Consumer Price Index reinforces trouble ahead

Articles
October 21, 2011

Consumer Price Index reinforces trouble ahead

Wednesday's release of the September Consumer Price Index (CPI) numbers came more bad news - the more troubling number is the Food at Home report that showed an increase of 6.6% for the 12 months and a 0.6% increase over August.

2011 brought us higher food prices at unprecedented levels, crops and livestock destroyed by global weather catastrophes, nations at war over the lack of food supplies and more food recalls from unique points of origin. All of which has built a foundation for what may be one of the most exciting and game-changing years in the 2012 food world. 

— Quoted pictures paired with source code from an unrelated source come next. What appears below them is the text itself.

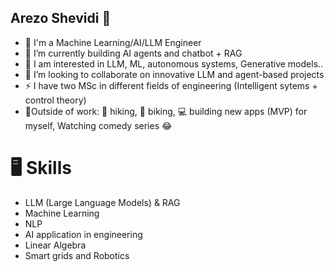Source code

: ## Arezo Shevidi 👋

<!--
**ashev2021/ashev2021** is a ✨ _special_ ✨ repository because its `README.md` (this file) appears on your GitHub profile.
-->



- 🔭  I'm a Machine Learning/AI/LLM Engineer
- 🤔 I’m currently building AI agents and chatbot + RAG
- 💬 I am interested in LLM, ML, autonomous systems, Generative models..
- 👯  I’m looking to collaborate on innovative LLM and agent-based projects
- ⚡ I have two MSc in different fields of engineering (Intelligent sytems + control theory)
- 🌱Outside of work: 🌲 hiking, 🚴 biking, 💻 building new apps (MVP) for myself, Watching comedy series 😂

# 🖥 Skills
- LLM (Large Language Models) & RAG
- Machine Learning
- NLP
- AI application in engineering
- Linear Algebra
- Smart grids and Robotics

With Wednesday's release of the September Consumer Price Index (CPI) numbers came more bad news. Food and Beverage expenditures in the CPI-U (CPI for all urban consumers) measured a 4.5% increase over 2011 September's numbers. But the more troubling number is the Food at Home report that showed an increase of 6.6% for the 12 months and a 0.6% increase over August.  

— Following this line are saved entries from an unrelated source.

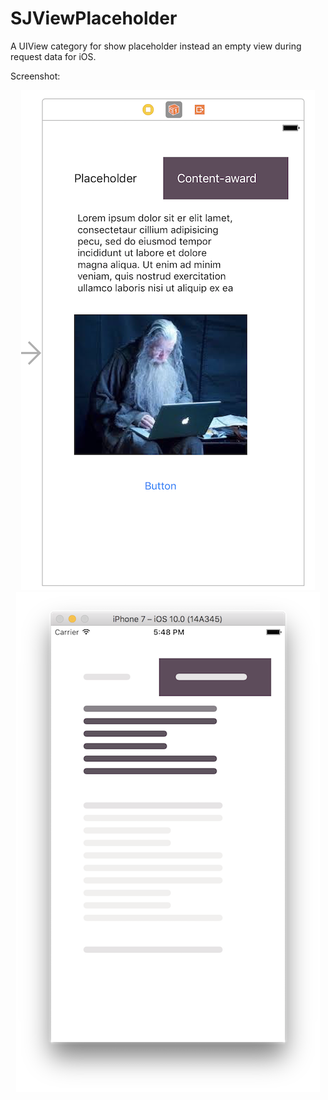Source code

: # SJViewPlaceholder

A UIView category for show placeholder instead an empty view during request data for iOS.

Screenshot:
<p align="center" >
  <img src="https://raw.githubusercontent.com/doskoi/SJViewPlaceholder/master/Example/Screenshots/Example1.png" alt="Real Looks" title="Real Looks">
  <img src="https://raw.githubusercontent.com/doskoi/SJViewPlaceholder/master/Example/Screenshots/Example2.png" alt="Placeholder Looks" title="Placeholder Looks">
</p>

The CPI also reported a twelve-month increase for gasoline (all types) at a whopping 33.3% - clearly a factor in the rising food prices. The other categories of concern included Fats & Oils (up 11.3%) and Dairy and related products (up 10.2%) for the 12 month period.

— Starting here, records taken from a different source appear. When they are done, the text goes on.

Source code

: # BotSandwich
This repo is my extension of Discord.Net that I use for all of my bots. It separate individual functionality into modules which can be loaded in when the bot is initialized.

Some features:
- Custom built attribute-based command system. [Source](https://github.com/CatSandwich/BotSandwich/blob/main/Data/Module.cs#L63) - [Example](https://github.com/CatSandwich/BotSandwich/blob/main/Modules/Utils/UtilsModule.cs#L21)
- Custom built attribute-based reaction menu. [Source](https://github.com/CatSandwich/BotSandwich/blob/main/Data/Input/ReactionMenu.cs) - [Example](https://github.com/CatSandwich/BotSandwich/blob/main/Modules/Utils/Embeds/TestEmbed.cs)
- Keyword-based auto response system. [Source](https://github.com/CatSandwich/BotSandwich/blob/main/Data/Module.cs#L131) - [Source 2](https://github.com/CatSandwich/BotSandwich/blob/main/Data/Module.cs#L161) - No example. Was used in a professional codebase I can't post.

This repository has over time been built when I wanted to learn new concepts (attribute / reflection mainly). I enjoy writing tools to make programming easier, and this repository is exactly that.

Retailers must be concerned about the impact these increases will have on shoppers holiday planning. Expect to see smaller parties with less guests and perhaps even smaller portion sizes and assortments. Although difficult to manage, it may well be an opportunity to offer special discounts or group buying benefits to maintain customer counts and sales as these shoppers choose what retail outlets to frequent from Halloween through Super Bowl.

There is little doubt that in the coming years we will continue to see food prices rise based on environmental conditions as well as offsetting higher production costs. Many of the savings tactics most shoppers deployed in 2007 as the recession began are still being used each time they shop for groceries – using coupons, frequent shopper cards, shopping lists, shopping at non-traditional foods stores and even trading down their choices to less expensive brands are part of the regular routine. We also expect consumers to shave costs this holiday season by augmenting their recipes by decreasing the amount of the more expensive meats and seafood and adding more non-meat proteins that are filling and less expensive, including whole-wheat pasta, tofu, lentils, brown rice and vegetables to recipe. 

Besides making ends meet, perhaps these higher prices will even force Americans to finally slim down.